**Aim of the exercise**
Transcribe, with complete accuracy, all of the entries below except for the pictures.

- Opening Delimiter -

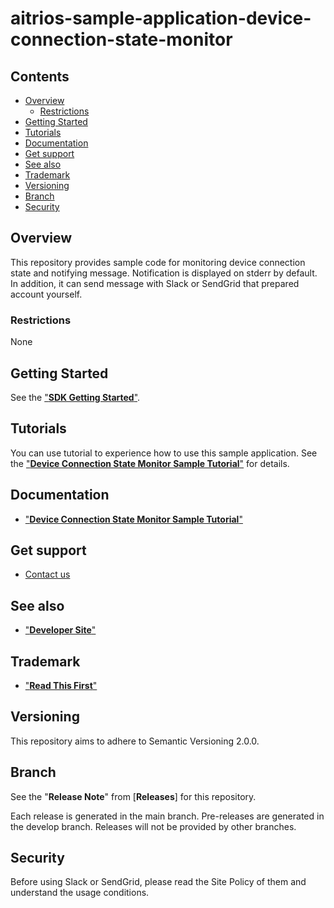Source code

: # aitrios-sample-application-device-connection-state-monitor

## Contents <!-- omit in toc -->
- [Overview](#overview)
  - [Restrictions](#restrictions)
- [Getting Started](#getting-started)
- [Tutorials](#tutorials)
- [Documentation](#documentation)
- [Get support](#get-support)
- [See also](#see-also)
- [Trademark](#trademark)
- [Versioning](#versioning)
- [Branch](#branch)
- [Security](#security)

## Overview
This repository provides sample code for monitoring device connection state and notifying message. Notification is displayed on stderr by default. In addition, it can send message with Slack or SendGrid that prepared account yourself.

### Restrictions
None

## Getting Started
See the ["**SDK Getting Started**"](https://developer.aitrios.sony-semicon.com/en/development-guides/get-started).

## Tutorials
You can use tutorial to experience how to use this sample application.
See the ["**Device Connection State Monitor Sample Tutorial**"](./docs/development-docs/Tutorial_DeviceConnectionStateMonitorSample.adoc) for details.

## Documentation
- ["**Device Connection State Monitor Sample Tutorial**"](./docs/development-docs/Tutorial_DeviceConnectionStateMonitorSample.adoc)

## Get support
- [Contact us](https://developer.aitrios.sony-semicon.com/en/contact-us-en)

## See also
- ["**Developer Site**"](https://developer.aitrios.sony-semicon.com/en/edge-ai-sensing/)

## Trademark
- ["**Read This First**"](https://developer.aitrios.sony-semicon.com/en/documents/read-this-first)

## Versioning

This repository aims to adhere to Semantic Versioning 2.0.0.

## Branch

See the "**Release Note**" from [**Releases**] for this repository.

Each release is generated in the main branch. Pre-releases are generated in the develop branch. Releases will not be provided by other branches.

## Security
Before using Slack or SendGrid, please read the Site Policy of them and understand the usage conditions.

- Closing Delimiter -

**Answer for the task**
Source code

: # aitrios-sample-application-device-connection-state-monitor

## Contents <!-- omit in toc -->
- [Overview](#overview)
  - [Restrictions](#restrictions)
- [Getting Started](#getting-started)
- [Tutorials](#tutorials)
- [Documentation](#documentation)
- [Get support](#get-support)
- [See also](#see-also)
- [Trademark](#trademark)
- [Versioning](#versioning)
- [Branch](#branch)
- [Security](#security)

## Overview
This repository provides sample code for monitoring device connection state and notifying message. Notification is displayed on stderr by default. In addition, it can send message with Slack or SendGrid that prepared account yourself.

### Restrictions
None

## Getting Started
See the ["**SDK Getting Started**"](https://developer.aitrios.sony-semicon.com/en/development-guides/get-started).

## Tutorials
You can use tutorial to experience how to use this sample application.
See the ["**Device Connection State Monitor Sample Tutorial**"](./docs/development-docs/Tutorial_DeviceConnectionStateMonitorSample.adoc) for details.

## Documentation
- ["**Device Connection State Monitor Sample Tutorial**"](./docs/development-docs/Tutorial_DeviceConnectionStateMonitorSample.adoc)

## Get support
- [Contact us](https://developer.aitrios.sony-semicon.com/en/contact-us-en)

## See also
- ["**Developer Site**"](https://developer.aitrios.sony-semicon.com/en/edge-ai-sensing/)

## Trademark
- ["**Read This First**"](https://developer.aitrios.sony-semicon.com/en/documents/read-this-first)

## Versioning

This repository aims to adhere to Semantic Versioning 2.0.0.

## Branch

See the "**Release Note**" from [**Releases**] for this repository.

Each release is generated in the main branch. Pre-releases are generated in the develop branch. Releases will not be provided by other branches.

## Security
Before using Slack or SendGrid, please read the Site Policy of them and understand the usage conditions.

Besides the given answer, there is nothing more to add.